It is so difficult for me to find inspiration, motivation and enthusiasm to write my thesis. I just feel so lame. I question my ability to present my arguments and I find it so futile this attempt to tell this story. I don’t know when I started losing my interest to write my thesis. I have less than one and a half month to finish and deliver the thesis but I find it almost impossible to sit down and work every day. I kinda miss writing Project Happiness 365. It gave me so much happiness and also provided me with feeling of accomplishment.
I was reading a book on writing for scholars and the author makes it pretty clear that writing is a rigorous process that needs time and energy. Without really putting words on paper, one can’t really know where s/he stands with his project.

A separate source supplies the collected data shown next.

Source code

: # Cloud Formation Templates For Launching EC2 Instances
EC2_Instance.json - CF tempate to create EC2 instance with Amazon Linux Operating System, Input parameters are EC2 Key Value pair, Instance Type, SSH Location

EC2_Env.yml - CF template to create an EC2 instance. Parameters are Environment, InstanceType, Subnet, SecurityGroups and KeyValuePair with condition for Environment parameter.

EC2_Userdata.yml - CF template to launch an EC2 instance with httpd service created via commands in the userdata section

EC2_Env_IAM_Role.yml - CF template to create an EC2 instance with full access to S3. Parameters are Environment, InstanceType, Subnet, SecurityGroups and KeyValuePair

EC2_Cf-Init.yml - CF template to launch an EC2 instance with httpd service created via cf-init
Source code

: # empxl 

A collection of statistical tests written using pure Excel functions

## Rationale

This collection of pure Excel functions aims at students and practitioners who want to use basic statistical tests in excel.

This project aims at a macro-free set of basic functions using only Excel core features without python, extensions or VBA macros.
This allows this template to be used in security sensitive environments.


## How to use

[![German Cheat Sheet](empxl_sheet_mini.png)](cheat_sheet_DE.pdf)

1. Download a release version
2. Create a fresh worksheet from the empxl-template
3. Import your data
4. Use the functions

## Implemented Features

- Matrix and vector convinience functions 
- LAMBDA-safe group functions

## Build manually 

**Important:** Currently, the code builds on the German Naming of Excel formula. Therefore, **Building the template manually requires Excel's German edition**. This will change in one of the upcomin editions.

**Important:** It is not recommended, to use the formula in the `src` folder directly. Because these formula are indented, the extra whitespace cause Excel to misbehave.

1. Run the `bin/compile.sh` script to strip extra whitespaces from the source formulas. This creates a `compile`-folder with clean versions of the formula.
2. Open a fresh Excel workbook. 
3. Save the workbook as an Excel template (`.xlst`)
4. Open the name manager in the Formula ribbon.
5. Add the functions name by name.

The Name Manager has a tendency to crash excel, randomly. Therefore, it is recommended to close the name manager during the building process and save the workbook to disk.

The struggle is still on though. Meanwhile, there is sun in Tromsø now giving me warmth and hope to get through this test. ☀
It’s like life is continuously testing me. Sometimes I feel like I am a guinea pig going through a lot of experiments. I truly am exasperated. Will this fucking shit ever stop?
It’s so contradictory to my blog title. But still I have to be honest. I can’t just post a fake happy post when I am actually far from being happy.
I am really really angry today. I also realised that some people honestly don’t deserve yourniceness.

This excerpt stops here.